[Stored items]
^^^^^^^^^^^^^^^^

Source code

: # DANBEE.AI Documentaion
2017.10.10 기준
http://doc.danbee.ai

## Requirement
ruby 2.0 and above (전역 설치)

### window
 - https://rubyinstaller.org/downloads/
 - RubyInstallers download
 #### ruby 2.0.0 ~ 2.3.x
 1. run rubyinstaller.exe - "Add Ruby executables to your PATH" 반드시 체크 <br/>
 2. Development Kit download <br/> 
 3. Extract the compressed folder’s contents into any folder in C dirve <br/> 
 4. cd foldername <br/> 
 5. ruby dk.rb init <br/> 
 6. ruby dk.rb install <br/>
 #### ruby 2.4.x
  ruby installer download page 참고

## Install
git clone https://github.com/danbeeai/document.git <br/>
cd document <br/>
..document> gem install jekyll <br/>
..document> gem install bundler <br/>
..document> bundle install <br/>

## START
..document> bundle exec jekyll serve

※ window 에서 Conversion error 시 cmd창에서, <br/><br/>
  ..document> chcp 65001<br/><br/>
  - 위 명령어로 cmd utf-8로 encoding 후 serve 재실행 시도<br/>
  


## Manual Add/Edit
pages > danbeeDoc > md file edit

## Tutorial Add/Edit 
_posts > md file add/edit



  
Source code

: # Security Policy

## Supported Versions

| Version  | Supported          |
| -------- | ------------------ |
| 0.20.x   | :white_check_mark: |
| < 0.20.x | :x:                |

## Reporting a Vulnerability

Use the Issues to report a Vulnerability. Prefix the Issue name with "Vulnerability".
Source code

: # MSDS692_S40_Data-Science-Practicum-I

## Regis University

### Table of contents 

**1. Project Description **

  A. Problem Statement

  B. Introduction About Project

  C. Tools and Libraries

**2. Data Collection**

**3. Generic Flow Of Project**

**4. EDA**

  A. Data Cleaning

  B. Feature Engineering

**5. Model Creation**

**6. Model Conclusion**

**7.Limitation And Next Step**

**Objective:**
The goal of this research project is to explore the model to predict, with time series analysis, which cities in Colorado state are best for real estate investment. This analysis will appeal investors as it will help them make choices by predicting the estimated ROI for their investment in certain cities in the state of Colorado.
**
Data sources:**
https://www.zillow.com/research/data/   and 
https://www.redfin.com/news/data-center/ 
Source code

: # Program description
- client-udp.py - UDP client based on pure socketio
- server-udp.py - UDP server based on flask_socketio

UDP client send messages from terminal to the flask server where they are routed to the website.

^^^^^^^^^^^^^^^^

> _Work item_
Say how many lines in the records above hold "based", and give no other text.

> _Expected answer_
2